* **Source information**
++++++++

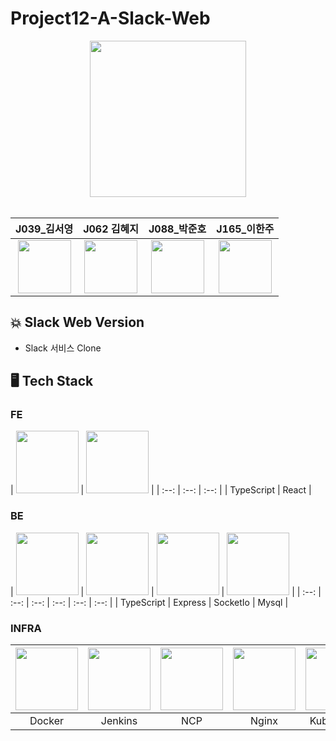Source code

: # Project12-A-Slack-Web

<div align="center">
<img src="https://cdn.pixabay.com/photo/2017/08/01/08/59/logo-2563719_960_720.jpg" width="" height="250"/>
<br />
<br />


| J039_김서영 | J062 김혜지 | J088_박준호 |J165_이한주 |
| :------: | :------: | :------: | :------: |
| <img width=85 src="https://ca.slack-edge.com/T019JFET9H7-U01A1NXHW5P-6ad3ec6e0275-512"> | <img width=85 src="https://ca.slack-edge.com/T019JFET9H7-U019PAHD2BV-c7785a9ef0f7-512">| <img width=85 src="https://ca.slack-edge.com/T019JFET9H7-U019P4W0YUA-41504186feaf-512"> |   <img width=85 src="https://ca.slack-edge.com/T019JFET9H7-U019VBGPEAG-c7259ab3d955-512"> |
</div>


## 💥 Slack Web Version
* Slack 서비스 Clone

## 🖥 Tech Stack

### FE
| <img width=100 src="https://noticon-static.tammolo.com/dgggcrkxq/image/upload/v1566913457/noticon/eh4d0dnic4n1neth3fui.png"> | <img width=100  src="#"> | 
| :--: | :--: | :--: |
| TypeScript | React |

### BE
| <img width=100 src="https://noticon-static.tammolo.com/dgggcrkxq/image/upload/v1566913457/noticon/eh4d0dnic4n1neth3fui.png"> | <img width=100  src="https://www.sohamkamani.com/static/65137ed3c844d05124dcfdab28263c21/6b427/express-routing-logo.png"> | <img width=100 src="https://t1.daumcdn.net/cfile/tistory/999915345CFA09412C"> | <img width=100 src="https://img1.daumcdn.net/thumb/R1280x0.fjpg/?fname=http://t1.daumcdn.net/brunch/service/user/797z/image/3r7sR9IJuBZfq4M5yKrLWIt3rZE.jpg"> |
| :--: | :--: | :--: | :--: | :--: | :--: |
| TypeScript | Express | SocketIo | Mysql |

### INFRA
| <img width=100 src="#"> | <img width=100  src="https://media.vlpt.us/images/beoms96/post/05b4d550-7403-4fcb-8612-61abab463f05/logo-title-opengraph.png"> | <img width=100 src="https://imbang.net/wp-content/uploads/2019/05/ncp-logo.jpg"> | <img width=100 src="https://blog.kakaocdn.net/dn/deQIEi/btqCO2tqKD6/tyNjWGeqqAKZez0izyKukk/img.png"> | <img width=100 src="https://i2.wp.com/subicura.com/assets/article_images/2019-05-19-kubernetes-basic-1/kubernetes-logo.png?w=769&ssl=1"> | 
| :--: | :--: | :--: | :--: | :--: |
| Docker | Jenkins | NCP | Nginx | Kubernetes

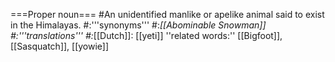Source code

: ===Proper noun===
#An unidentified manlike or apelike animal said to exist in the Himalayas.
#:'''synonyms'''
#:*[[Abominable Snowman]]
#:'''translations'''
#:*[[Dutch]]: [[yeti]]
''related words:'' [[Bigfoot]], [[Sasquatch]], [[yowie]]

++++++++

* **Work order**
Copy over exactly the lines above from the one with "#:'''translations'''" to the last, both included, and no others.

* **Result**
#:'''translations'''
#:*[[Dutch]]: [[yeti]]
''related words:'' [[Bigfoot]], [[Sasquatch]], [[yowie]]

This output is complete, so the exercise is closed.